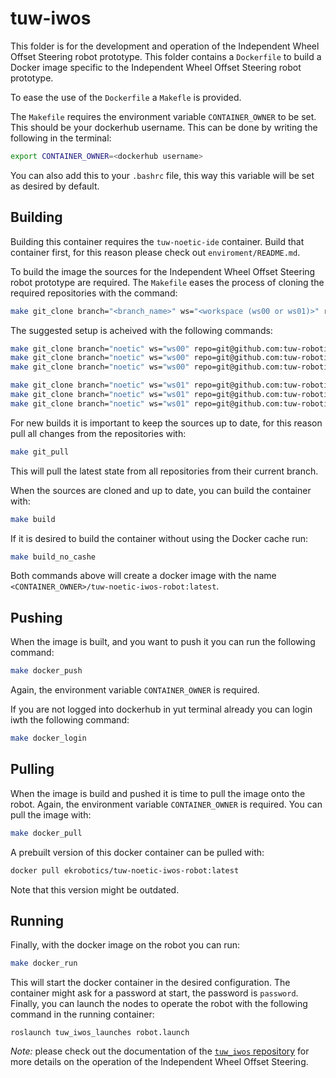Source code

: # tuw-iwos

This folder is for the development and operation of the Independent Wheel Offset Steering robot prototype.
This folder contains a `Dockerfile` to build a Docker image specific to the Independent Wheel Offset Steering robot prototype.

To ease the use of the `Dockerfile` a `Makefle` is provided.

The `Makefile` requires the environment variable `CONTAINER_OWNER` to be set.
This should be your dockerhub username.
This can be done by writing the following in the terminal:
```bash
export CONTAINER_OWNER=<dockerhub username>
```
You can also add this to your `.bashrc` file, this way this variable will be set as desired by default.

## Building
Building this container requires the `tuw-noetic-ide` container.
Build that container first, for this reason please check out `enviroment/README.md`.

To build the image the sources for the Independent Wheel Offset Steering robot prototype are required.
The `Makefile` eases the process of cloning the required repositories with the command:

```bash
make git_clone branch="<branch_name>" ws="<workspace (ws00 or ws01)>" repo="<repo_url>"
```
The suggested setup is acheived with the following commands:
```bash
make git_clone branch="noetic" ws="ws00" repo=git@github.com:tuw-robotics/tuw_geometry.git
make git_clone branch="noetic" ws="ws00" repo=git@github.com:tuw-robotics/tuw_msgs.git
make git_clone branch="noetic" ws="ws00" repo=git@github.com:tuw-robotics/tuw_teleop.git

make git_clone branch="noetic" ws="ws01" repo=git@github.com:tuw-robotics/tuw_iwos.git
make git_clone branch="noetic" ws="ws01" repo=git@github.com:tuw-robotics/tuw_hardware_interface.git
make git_clone branch="noetic" ws="ws01" repo=git@github.com:tuw-robotics/tuw_sensor.git 
```
For new builds it is important to keep the sources up to date, for this reason pull all changes from the repositories with:
```bash
make git_pull
```
This will pull the latest state from all repositories from their current branch.

When the sources are cloned and up to date, you can build the container with:
```bash
make build
```
If it is desired to build the container without using the Docker cache run:
```bash
make build_no_cashe
```
Both commands above will create a docker image with the name `<CONTAINER_OWNER>/tuw-noetic-iwos-robot:latest`.

## Pushing
When the image is built, and you want to push it you can run the following command:
```bash
make docker_push
```
Again, the environment variable `CONTAINER_OWNER` is required.

If you are not logged into dockerhub in yut terminal already you can login iwth the following command:
```bash
make docker_login
```

## Pulling
When the image is build and pushed it is time to pull the image onto the robot.
Again, the environment variable `CONTAINER_OWNER` is required.
You can pull the image with:
```bash
make docker_pull
```

A prebuilt version of this docker container can be pulled with:
```bash
docker pull ekrobotics/tuw-noetic-iwos-robot:latest
```
Note that this version might be outdated.

## Running
Finally, with the docker image on the robot you can run:
```bash
make docker_run
```
This will start the docker container in the desired configuration.
The container might ask for a password at start, the password is `password`.
Finally, you can launch the nodes to operate the robot with the following command in the running container:
```
roslaunch tuw_iwos_launches robot.launch
```

_Note:_ please check out the documentation of the [`tuw_iwos` repository](https://github.com/tuw-robotics/tuw_iwos) for more details on the operation of the Independent Wheel Offset Steering.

- - - - -

> **Exercise prompt**: Copy each line from the data that features the string "version".

> **Task solution**:
A prebuilt version of this docker container can be pulled with:
Note that this version might be outdated.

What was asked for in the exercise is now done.